=== Section Start ===

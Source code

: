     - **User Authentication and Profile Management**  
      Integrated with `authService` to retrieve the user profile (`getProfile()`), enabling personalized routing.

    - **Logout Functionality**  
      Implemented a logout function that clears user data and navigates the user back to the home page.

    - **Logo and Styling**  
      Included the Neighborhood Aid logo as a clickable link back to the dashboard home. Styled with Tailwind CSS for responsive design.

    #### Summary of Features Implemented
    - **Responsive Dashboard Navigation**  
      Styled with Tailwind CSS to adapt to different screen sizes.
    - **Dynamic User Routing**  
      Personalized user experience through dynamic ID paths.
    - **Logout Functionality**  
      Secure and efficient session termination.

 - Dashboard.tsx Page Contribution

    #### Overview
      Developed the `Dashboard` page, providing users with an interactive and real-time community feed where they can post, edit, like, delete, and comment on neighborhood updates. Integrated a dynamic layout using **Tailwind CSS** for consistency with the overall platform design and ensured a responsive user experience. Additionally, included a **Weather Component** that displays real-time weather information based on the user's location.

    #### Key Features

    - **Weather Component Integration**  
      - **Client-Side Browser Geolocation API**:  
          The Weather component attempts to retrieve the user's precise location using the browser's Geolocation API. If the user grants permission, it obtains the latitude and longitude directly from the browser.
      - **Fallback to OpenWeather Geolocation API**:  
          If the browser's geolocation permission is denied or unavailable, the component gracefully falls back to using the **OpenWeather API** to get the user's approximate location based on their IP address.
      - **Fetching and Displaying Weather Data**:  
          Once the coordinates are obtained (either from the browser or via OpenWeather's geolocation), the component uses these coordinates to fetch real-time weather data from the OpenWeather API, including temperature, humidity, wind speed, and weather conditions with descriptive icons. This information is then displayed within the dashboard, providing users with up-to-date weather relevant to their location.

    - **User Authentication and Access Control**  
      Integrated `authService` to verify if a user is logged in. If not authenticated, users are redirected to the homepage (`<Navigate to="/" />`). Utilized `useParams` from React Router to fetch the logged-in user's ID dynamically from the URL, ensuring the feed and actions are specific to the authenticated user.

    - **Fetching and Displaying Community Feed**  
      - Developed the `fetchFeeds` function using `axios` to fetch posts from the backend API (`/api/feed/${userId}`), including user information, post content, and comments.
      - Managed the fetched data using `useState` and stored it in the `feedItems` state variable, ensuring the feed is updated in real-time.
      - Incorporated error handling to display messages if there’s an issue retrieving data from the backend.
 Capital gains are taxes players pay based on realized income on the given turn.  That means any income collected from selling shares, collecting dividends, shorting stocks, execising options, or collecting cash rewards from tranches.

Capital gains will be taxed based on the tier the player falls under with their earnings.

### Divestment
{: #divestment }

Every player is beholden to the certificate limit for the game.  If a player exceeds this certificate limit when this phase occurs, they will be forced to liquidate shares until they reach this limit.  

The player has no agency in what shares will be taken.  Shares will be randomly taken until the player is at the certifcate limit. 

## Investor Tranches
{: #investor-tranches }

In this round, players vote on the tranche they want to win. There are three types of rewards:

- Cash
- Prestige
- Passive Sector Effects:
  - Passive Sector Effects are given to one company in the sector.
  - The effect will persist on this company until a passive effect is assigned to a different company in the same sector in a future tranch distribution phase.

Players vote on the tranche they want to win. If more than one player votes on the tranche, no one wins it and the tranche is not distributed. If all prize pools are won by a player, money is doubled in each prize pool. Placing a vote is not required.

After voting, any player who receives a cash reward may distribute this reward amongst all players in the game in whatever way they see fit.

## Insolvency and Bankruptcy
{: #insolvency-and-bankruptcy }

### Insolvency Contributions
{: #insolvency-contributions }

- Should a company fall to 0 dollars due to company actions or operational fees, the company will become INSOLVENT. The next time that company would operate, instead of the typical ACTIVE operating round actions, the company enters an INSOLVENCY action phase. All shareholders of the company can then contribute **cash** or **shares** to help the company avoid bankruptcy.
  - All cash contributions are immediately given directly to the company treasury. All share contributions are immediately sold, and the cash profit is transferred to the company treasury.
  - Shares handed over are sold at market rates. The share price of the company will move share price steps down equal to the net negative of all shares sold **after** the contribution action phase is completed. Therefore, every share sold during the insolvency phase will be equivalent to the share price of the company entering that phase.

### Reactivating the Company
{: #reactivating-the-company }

=== Section End ===

*Aim of the task*
An exact copy of every entry is what's needed, so retype them all.

*Output of the task*
Source code

:     - **User Authentication and Profile Management**  
      Integrated with `authService` to retrieve the user profile (`getProfile()`), enabling personalized routing.

    - **Logout Functionality**  
      Implemented a logout function that clears user data and navigates the user back to the home page.

    - **Logo and Styling**  
      Included the Neighborhood Aid logo as a clickable link back to the dashboard home. Styled with Tailwind CSS for responsive design.

    #### Summary of Features Implemented
    - **Responsive Dashboard Navigation**  
      Styled with Tailwind CSS to adapt to different screen sizes.
    - **Dynamic User Routing**  
      Personalized user experience through dynamic ID paths.
    - **Logout Functionality**  
      Secure and efficient session termination.

 - Dashboard.tsx Page Contribution

    #### Overview
      Developed the `Dashboard` page, providing users with an interactive and real-time community feed where they can post, edit, like, delete, and comment on neighborhood updates. Integrated a dynamic layout using **Tailwind CSS** for consistency with the overall platform design and ensured a responsive user experience. Additionally, included a **Weather Component** that displays real-time weather information based on the user's location.

    #### Key Features

    - **Weather Component Integration**  
      - **Client-Side Browser Geolocation API**:  
          The Weather component attempts to retrieve the user's precise location using the browser's Geolocation API. If the user grants permission, it obtains the latitude and longitude directly from the browser.
      - **Fallback to OpenWeather Geolocation API**:  
          If the browser's geolocation permission is denied or unavailable, the component gracefully falls back to using the **OpenWeather API** to get the user's approximate location based on their IP address.
      - **Fetching and Displaying Weather Data**:  
          Once the coordinates are obtained (either from the browser or via OpenWeather's geolocation), the component uses these coordinates to fetch real-time weather data from the OpenWeather API, including temperature, humidity, wind speed, and weather conditions with descriptive icons. This information is then displayed within the dashboard, providing users with up-to-date weather relevant to their location.

    - **User Authentication and Access Control**  
      Integrated `authService` to verify if a user is logged in. If not authenticated, users are redirected to the homepage (`<Navigate to="/" />`). Utilized `useParams` from React Router to fetch the logged-in user's ID dynamically from the URL, ensuring the feed and actions are specific to the authenticated user.

    - **Fetching and Displaying Community Feed**  
      - Developed the `fetchFeeds` function using `axios` to fetch posts from the backend API (`/api/feed/${userId}`), including user information, post content, and comments.
      - Managed the fetched data using `useState` and stored it in the `feedItems` state variable, ensuring the feed is updated in real-time.
      - Incorporated error handling to display messages if there’s an issue retrieving data from the backend.
 Capital gains are taxes players pay based on realized income on the given turn.  That means any income collected from selling shares, collecting dividends, shorting stocks, execising options, or collecting cash rewards from tranches.

Capital gains will be taxed based on the tier the player falls under with their earnings.

### Divestment
{: #divestment }

Every player is beholden to the certificate limit for the game.  If a player exceeds this certificate limit when this phase occurs, they will be forced to liquidate shares until they reach this limit.  

The player has no agency in what shares will be taken.  Shares will be randomly taken until the player is at the certifcate limit. 

## Investor Tranches
{: #investor-tranches }

In this round, players vote on the tranche they want to win. There are three types of rewards:

- Cash
- Prestige
- Passive Sector Effects:
  - Passive Sector Effects are given to one company in the sector.
  - The effect will persist on this company until a passive effect is assigned to a different company in the same sector in a future tranch distribution phase.

Players vote on the tranche they want to win. If more than one player votes on the tranche, no one wins it and the tranche is not distributed. If all prize pools are won by a player, money is doubled in each prize pool. Placing a vote is not required.

After voting, any player who receives a cash reward may distribute this reward amongst all players in the game in whatever way they see fit.

## Insolvency and Bankruptcy
{: #insolvency-and-bankruptcy }

### Insolvency Contributions
{: #insolvency-contributions }

- Should a company fall to 0 dollars due to company actions or operational fees, the company will become INSOLVENT. The next time that company would operate, instead of the typical ACTIVE operating round actions, the company enters an INSOLVENCY action phase. All shareholders of the company can then contribute **cash** or **shares** to help the company avoid bankruptcy.
  - All cash contributions are immediately given directly to the company treasury. All share contributions are immediately sold, and the cash profit is transferred to the company treasury.
  - Shares handed over are sold at market rates. The share price of the company will move share price steps down equal to the net negative of all shares sold **after** the contribution action phase is completed. Therefore, every share sold during the insolvency phase will be equivalent to the share price of the company entering that phase.

### Reactivating the Company
{: #reactivating-the-company }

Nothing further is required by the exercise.